The model is built on a gradual release framework with the idea that teachers should have the chance to learn about a new approach to teaching, see it modeled with live students, co-plan and co-teach students with a colleague using the new approach, and then receive support as they implement it in their classrooms.
I’ve been piloting this approach over the past year and while some labs have gone very well, others have flopped. I’m beginning to find some guidelines that may help ensure labs are successful:
• Make sure teachers know the structure of the lab from the beginning. The time commitment is a big one – usually 90 minutes once a week for a series of weeks. Almost every time teachers begin the lab feeling resentful of the time commitment and not at all convinced it will be useful. Explain the focus of the labs and quickly give them valuable experiences to create buy-in.

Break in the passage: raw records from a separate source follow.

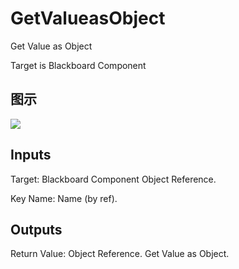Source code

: # GetValueasObject

Get Value as Object

Target is Blackboard Component

## 图示

![]($-20221218-17455680.png)

## Inputs

Target: Blackboard Component Object Reference.

Key Name: Name (by ref).  

## Outputs

Return Value: Object Reference. Get Value as Object.

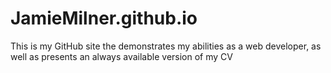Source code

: # JamieMilner.github.io
This is my GitHub site the demonstrates my abilities as a web developer, as well as presents an always available version of my CV
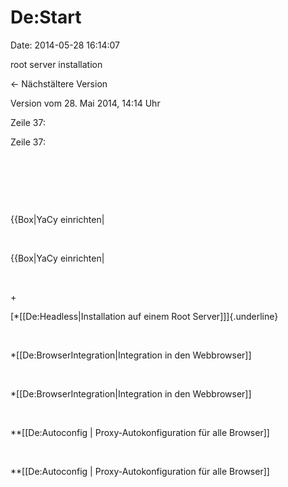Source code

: De:Start
========

Date: 2014-05-28 16:14:07

root server installation

← Nächstältere Version

Version vom 28. Mai 2014, 14:14 Uhr

Zeile 37:

Zeile 37:

 

 

 

<div>

{{Box\|YaCy einrichten\|

</div>

 

<div>

{{Box\|YaCy einrichten\|

</div>

 

\+

<div>

[\*\[\[De:Headless\|Installation auf einem Root Server\]\]]{.underline}

</div>

 

<div>

\*\[\[De:BrowserIntegration\|Integration in den Webbrowser\]\]

</div>

 

<div>

\*\[\[De:BrowserIntegration\|Integration in den Webbrowser\]\]

</div>

 

<div>

\*\*\[\[De:Autoconfig \| Proxy-Autokonfiguration für alle Browser\]\]

</div>

 

<div>

\*\*\[\[De:Autoconfig \| Proxy-Autokonfiguration für alle Browser\]\]

</div>
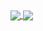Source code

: <a href="https://github.com/anuraghazra/github-readme-stats">
  <img align="center" src="https://github-readme-stats.vercel.app/api?username=nhyldmar&count_private=true&hide_rank=true&show_icons=true&theme=synthwave" />
</a>
<a href="https://github.com/anuraghazra/convoychat">
  <img align="center" src="https://github-readme-stats.vercel.app/api/top-langs/?username=nhyldmar&layout=compact&theme=synthwave" />
</a>
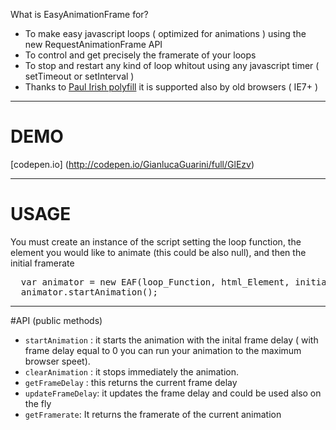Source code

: What is EasyAnimationFrame for?
- To make easy javascript loops ( optimized for animations ) using the new RequestAnimationFrame API
- To control and get precisely the framerate of your loops
- To stop and restart any kind of loop whitout using any javascript timer ( setTimeout or setInterval )
- Thanks to <a href="http://paulirish.com/2011/requestanimationframe-for-smart-animating/">Paul Irish polyfill</a> it is supported also by old browsers ( IE7+ )

----------
# DEMO
[codepen.io] (http://codepen.io/GianlucaGuarini/full/GlEzv)


----------
# USAGE
You must create an instance of the script setting the loop function, 
the element you would like to animate (this could be also null),
and then the initial framerate

<pre>
  var animator = new EAF(loop_Function, html_Element, initial_frame_delay);
  animator.startAnimation();
</pre>

----------
#API (public methods)

- <code>startAnimation</code> : it starts the animation with the inital frame delay ( with frame delay equal to 0 you can run your animation to the maximum browser speet).
- <code>clearAnimation</code> : it stops immediately the animation.
- <code>getFrameDelay</code> : this returns the current frame delay
- <code>updateFrameDelay</code>: it updates the frame delay and could be used also on the fly
- <code>getFramerate</code>: It returns the framerate of the current animation
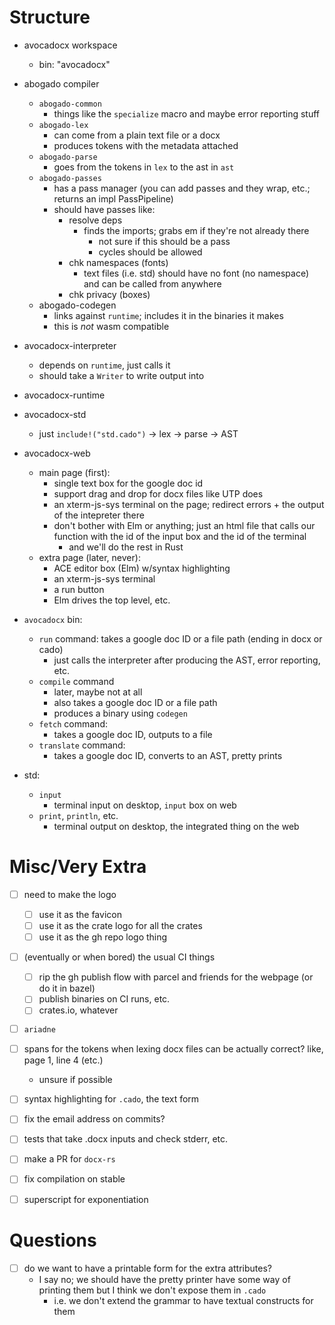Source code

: # Structure

  - avocadocx workspace
    + bin: "avocadocx"
  - abogado compiler
    - `abogado-common`
      + things like the `specialize` macro and maybe error reporting stuff
    - `abogado-lex`
      + can come from a plain text file or a docx
      + produces tokens with the metadata attached
    - `abogado-parse`
      + goes from the tokens in `lex` to the ast in `ast`
    - `abogado-passes`
      + has a pass manager (you can add passes and they wrap, etc.; returns an impl PassPipeline)
      + should have passes like:
        * resolve deps
          - finds the imports; grabs em if they're not already there
            * not sure if this should be a pass
            * cycles should be allowed
        * chk namespaces (fonts)
          - text files (i.e. std) should have no font (no namespace) and can be called from anywhere
        * chk privacy (boxes)
    - abogado-codegen
      + links against `runtime`; includes it in the binaries it makes
      + this is *not* wasm compatible
  - avocadocx-interpreter
    + depends on `runtime`, just calls it
    + should take a `Writer` to write output into
  - avocadocx-runtime
  - avocadocx-std
    - just `include!("std.cado")` -> lex -> parse -> AST
  - avocadocx-web
    + main page (first):
      * single text box for the google doc id
      * support drag and drop for docx files like UTP does
      * an xterm-js-sys terminal on the page; redirect errors + the output of the intepreter there
      * don't bother with Elm or anything; just an html file that calls our function with the id of the input box and the id of the terminal
        - and we'll do the rest in Rust
    + extra page (later, never):
      * ACE editor box (Elm) w/syntax highlighting
      * an xterm-js-sys terminal
      * a run button
      * Elm drives the top level, etc.
  - `avocadocx` bin:
    + `run` command: takes a google doc ID or a file path (ending in docx or cado)
      * just calls the interpreter after producing the AST, error reporting, etc.
    + `compile` command
      * later, maybe not at all
      * also takes a google doc ID or a file path
      * produces a binary using `codegen`
    + `fetch` command:
      * takes a google doc ID, outputs to a file
    + `translate` command:
      * takes a google doc ID, converts to an AST, pretty prints

  - std:
    + `input`
      * terminal input on desktop, `input` box on web
    + `print`, `println`, etc.
      * terminal output on desktop, the integrated thing on the web

# Misc/Very Extra
  - [ ] need to make the logo
    + [ ] use it as the favicon
    + [ ] use it as the crate logo for all the crates
    + [ ] use it as the gh repo logo thing

  - [ ] (eventually or when bored) the usual CI things
    + [ ] rip the gh publish flow with parcel and friends for the webpage (or do it in bazel)
    + [ ] publish binaries on CI runs, etc.
    + [ ] crates.io, whatever

  - [ ] `ariadne`

  - [ ] spans for the tokens when lexing docx files can be actually correct? like, page 1, line 4 (etc.)
    + unsure if possible

  - [ ] syntax highlighting for `.cado`, the text form

  - [ ] fix the email address on commits?

  - [ ] tests that take .docx inputs and check stderr, etc.

  - [ ] make a PR for `docx-rs`

  - [ ] fix compilation on stable

  - [ ] superscript for exponentiation

# Questions
  - [ ] do we want to have a printable form for the extra attributes?
    + I say no; we should have the pretty printer have some way of printing them but I think we don't expose them in `.cado`
      * i.e. we don't extend the grammar to have textual constructs for them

• Be sure the lab has a specific focus and revisit that focus at each and every meeting. Too often we address topics that are too large – narrow the focus down. Instead of “guided reading”, make it more about the quality of the prompts during guided reading. Instead of “conferences”, make it about how to find the teaching point for average and above average readers. If something else comes up during the labs, don’t go chasing rabbits. Make a note for a future lab, but keep the focus on your intended teaching point. Otherwise you dilute the potential power of the labs and teachers will ask afterwards, “What was the purpose of what we did?”
• Allow teachers to have a say in the focus of the lab. Have a pre-lab meeting to ask teachers about their instructional needs. Dig deeply in the discussion to find that specific focus you’ll use in the labs.
• Be intentional about the structure of each lab. It should mirror the workshop approach of mini-lesson, work session, and sharing. Begin with information for the teachers specific to their work with children that day (the mini-lesson), have teachers work with or see you work with actual students (work session), and then debrief afterwards (sharing). Don’t allow the debrief session to be left off – this is where some of the most powerful thinking occurs.
• Broaden the debrief session. Too many times, the tendency will be to discuss the particular students the teachers just observed. A part of the debrief should concern these kids, but then the discussion should pretty quickly transfer the key understandings of this lab to the teaching happening in the teachers’ classrooms. Ask open-ended, divergent questions to get people thinking about their own practice.
• Don’t allow too much time between lab sessions. Each lab should build on the previous one, and if too much time elapses before teachers meet again the learning that occurred can be lost. At most, allow 2 weeks between sessions.
• Monitor the transfer to classroom instruction. As the lab sessions progress, teachers should begin to apply more of what they learn to their classroom practice. Coaches need to be there every step of the way, offering to model in teachers’ classrooms or co-teach lessons for added support. Teachers might also benefit from observing each other in their classrooms. Informal walk-throughs can let you know how comfortable teachers are with transferring learning from the lab to their classrooms.
This is at least a starting point towards conducting a successful coaching lab and avoiding some of the pitfalls I’ve fallen into with less productive labs. Much of the feedback I’ve gotten regarding the labs has been very positive – teachers have enjoyed the hands-on approach and the sense that it met their needs and allowed them to be reflective about their practice.
As one participant said,
“Small group learning with practice on real students (because adult learning is really not that different than what works well with children!) is so much more meaningful than sitting in a big room watching someone click through a PowerPoint.”